Yahoo may not be in a celebratory mood, but if it feels like pulling out a cake and cupcakes, today would be a good day for it: Jerry Yang's one-year anniversary as Yahoo's CEO.

But after a year like this one, cakes and cupcakes have given way to shareholder lawsuits, a proxy war with Carl Icahn, a dubious search partnership with Google that could attract the attention of the U.S. Justice Department anti-trust investigators, and, um, oh yeah, the botched, $47 billion bid from Microsoft in what Silicon Valley's hometown newspaper, the San Jose Mercury News derided as "one of the most blatant dismissals of shareholder interests in corporate history."

Yikes.

A year ago today, Yang posted a blog with lofty goals about where the company was headed, and what his priorities are. He neglected to spell out that his own job preservation was a top priority that could even eclipse his fiduciary responsibility to his shareholders. But I digress.

His honeymoon period opened with enormous promise, even though there were whispers that the prodigal co-founder of one of the net's best known global properties, didn't have the chops to reverse Yahoo's stagnation. "I have absolute conviction about Yahoo's potential for long-term success as an internet leader," he wrote. "Yahoo is a company that started with a vision and a dream and, make no mistake, that dream is very much alive." He also made a reference to rallying Yahoo's 12,000 workers around the world.

He would later promise a turnaround strategy and new direction for the company after his first 100 days as CEO. Some questioned then that for a guy who claimed to have intimate knowledge already of Yahoo's day-to-day machinations, why he would need more than three months to come up with a plan.

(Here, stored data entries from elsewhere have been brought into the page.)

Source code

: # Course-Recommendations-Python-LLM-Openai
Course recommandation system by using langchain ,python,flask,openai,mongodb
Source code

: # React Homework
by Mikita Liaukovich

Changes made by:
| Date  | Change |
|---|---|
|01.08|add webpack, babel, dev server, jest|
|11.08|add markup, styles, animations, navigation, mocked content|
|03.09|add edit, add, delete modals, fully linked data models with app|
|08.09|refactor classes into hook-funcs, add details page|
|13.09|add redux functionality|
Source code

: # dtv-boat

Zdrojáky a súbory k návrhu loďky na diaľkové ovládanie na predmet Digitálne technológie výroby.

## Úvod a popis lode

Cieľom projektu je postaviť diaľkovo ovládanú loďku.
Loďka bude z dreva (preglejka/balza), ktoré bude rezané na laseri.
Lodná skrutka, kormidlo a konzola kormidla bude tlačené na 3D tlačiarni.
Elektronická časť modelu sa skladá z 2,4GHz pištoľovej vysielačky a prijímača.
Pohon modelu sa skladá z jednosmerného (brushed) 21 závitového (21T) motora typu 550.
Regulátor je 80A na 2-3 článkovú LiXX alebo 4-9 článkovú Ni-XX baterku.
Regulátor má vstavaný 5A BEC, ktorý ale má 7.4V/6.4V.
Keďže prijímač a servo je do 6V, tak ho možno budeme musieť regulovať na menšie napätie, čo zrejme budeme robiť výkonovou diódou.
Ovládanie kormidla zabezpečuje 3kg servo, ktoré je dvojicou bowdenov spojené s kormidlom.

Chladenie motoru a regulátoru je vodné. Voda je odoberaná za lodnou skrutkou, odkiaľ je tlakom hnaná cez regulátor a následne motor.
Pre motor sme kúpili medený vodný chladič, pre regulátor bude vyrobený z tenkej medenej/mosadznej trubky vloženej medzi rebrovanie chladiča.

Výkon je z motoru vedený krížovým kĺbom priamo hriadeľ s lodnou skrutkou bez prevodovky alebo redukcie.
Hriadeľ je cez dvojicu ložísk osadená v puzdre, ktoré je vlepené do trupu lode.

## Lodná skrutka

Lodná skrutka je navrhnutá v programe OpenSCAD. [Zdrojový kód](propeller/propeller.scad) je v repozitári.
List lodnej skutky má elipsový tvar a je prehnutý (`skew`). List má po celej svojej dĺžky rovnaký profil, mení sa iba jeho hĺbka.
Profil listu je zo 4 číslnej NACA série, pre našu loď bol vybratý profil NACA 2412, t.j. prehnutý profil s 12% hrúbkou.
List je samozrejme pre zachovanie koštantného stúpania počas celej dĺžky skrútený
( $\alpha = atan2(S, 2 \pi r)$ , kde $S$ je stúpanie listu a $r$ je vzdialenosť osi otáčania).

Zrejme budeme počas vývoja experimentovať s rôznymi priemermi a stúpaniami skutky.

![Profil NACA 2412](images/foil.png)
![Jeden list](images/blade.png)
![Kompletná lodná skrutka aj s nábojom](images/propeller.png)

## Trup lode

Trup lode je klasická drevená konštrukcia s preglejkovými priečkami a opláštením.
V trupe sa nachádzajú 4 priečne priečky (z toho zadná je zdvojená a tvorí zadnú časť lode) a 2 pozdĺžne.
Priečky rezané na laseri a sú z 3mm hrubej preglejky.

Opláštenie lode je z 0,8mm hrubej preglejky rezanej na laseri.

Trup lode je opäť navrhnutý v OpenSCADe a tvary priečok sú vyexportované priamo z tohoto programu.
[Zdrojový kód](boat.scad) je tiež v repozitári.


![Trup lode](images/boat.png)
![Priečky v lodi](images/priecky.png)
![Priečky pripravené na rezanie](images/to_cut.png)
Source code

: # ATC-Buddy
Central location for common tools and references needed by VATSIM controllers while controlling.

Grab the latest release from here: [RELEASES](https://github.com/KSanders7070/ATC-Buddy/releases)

Well, here it is 365 days later, and there is no turnaround strategy, there is no plan, there's only been pie-in-the-sky financial projections that few on the Street truly believe, a partnership strategy that essentially cedes the search advertising market to Google, and a stock that's done absolutely nothing. At $26 the day he took over. At $23 or so today. Oh, but it did spike to almost $34 on that Microsoft news, but that was so last month. Still, the worst part is, there seems to have been no board pressure during the year to improve Yang's performance.

And a complicit board with the CEO, at a time when Yahoo craves dramatic and fundamental changes, is a dangerous combination for those holding shares in this company. So now, the speculation game begins. Yahoo holds its annual shareholder meeting on August 3, it will be a raucous affair, and the thinking is Jerry Yang could be out of a job between now and then, or soon thereafter. And that would cap a year in Yahoo's history most shareholders would just assume forget.

Could Sue Decker replace him? Many thought she should have gotten the job in the first place when Terry Semel was shown the door. Either way, outsider or insider, Yahoo's volatility isn't going away any time soon. And it's all because of leadership. Or lack thereof.

Happy Anniversary, Jerry Yang. Should be interesting to see who celebrates their first year anniversary a year from now as Yahoo's next CEO.